И бабка не спросила, откуда же, а подала ей на листке горсть земляники.
– Ищете кого?
– Нет, хочу жару переждать.
Женщина поблагодарила за подношение и стала осторожно есть ягоды, беря в рот по одной, чтобы не смазать блестящую помаду на губах. Бабка Иоанна, как человек воспитанный, смотрела на женщину не прямо, а искоса, украдкой.
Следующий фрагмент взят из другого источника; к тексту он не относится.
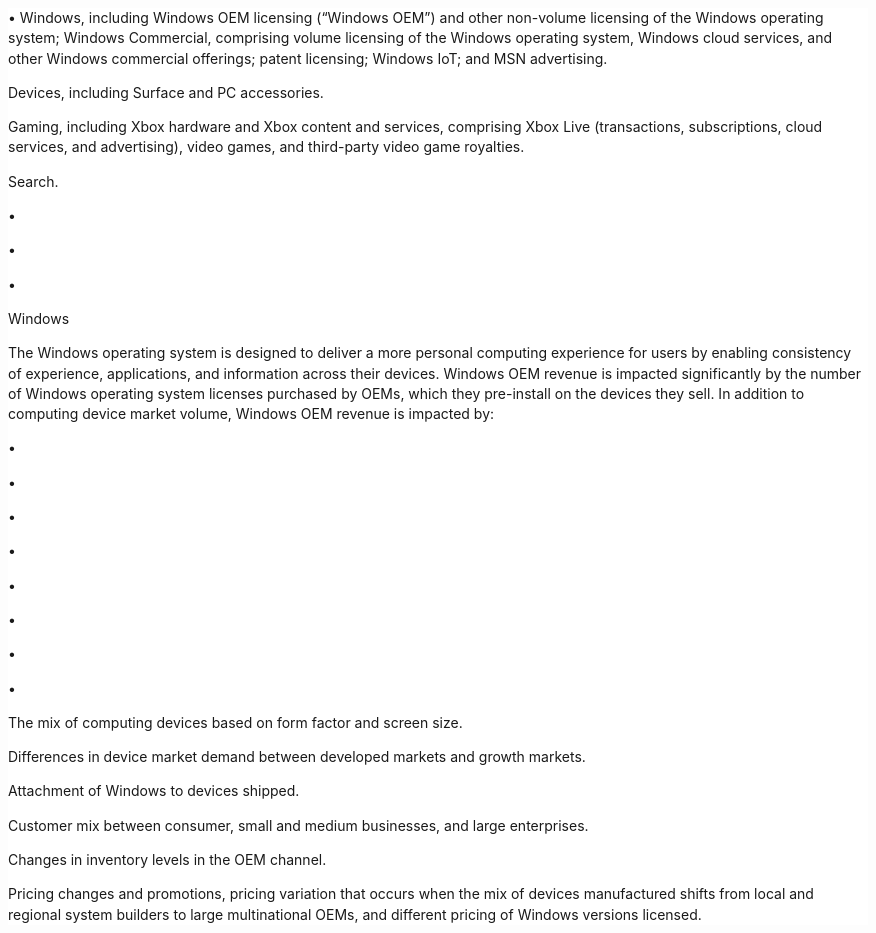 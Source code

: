 • Windows,  including  Windows  OEM  licensing  (“Windows  OEM”)  and  other  non-volume  licensing  of  the  Windows  operating
system;  Windows  Commercial,  comprising  volume  licensing  of  the  Windows  operating  system,  Windows  cloud  services,  and
other Windows commercial offerings; patent licensing; Windows IoT; and MSN advertising.

Devices, including Surface and PC accessories.

Gaming,  including  Xbox  hardware  and  Xbox  content  and  services,  comprising  Xbox  Live  (transactions,  subscriptions,  cloud
services, and advertising), video games, and third-party video game royalties.

Search.

•

•

•

Windows

The  Windows  operating  system  is  designed  to  deliver  a  more  personal  computing  experience  for  users  by  enabling  consistency  of
experience, applications, and information across their devices. Windows OEM revenue is impacted significantly by the number of Windows
operating  system  licenses  purchased  by  OEMs,  which  they  pre-install  on  the  devices  they  sell.  In  addition  to  computing  device  market
volume, Windows OEM revenue is impacted by:

•

•

•

•

•

•

•

•

The mix of computing devices based on form factor and screen size.

Differences in device market demand between developed markets and growth markets.

Attachment of Windows to devices shipped.

Customer mix between consumer, small and medium businesses, and large enterprises.

Changes in inventory levels in the OEM channel.

Pricing  changes  and  promotions,  pricing  variation  that  occurs  when  the  mix  of  devices  manufactured  shifts  from  local  and
regional system builders to large multinational OEMs, and different pricing of Windows versions licensed.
Красивая женщина, хотя в годах. Известное дело, знает способы всякие, чтобы красоту сохранить. Фигура у нее тонкая, прямая, тяжелой работой не изувеченная. Штаны на ней голубые, но не джинсы, джинсы бабка видела. На ногах остроносые туфли рыжего цвета, как буковые листья, а еще рубашка на ней, тоже голубая, вроде мужской, и рукава подвернутые.
– На этом месте стояло расстрелянное село, – сказала бабка Иоанна, чтобы затронуть общую струну, если это бывшая землячка, как она заподозрила.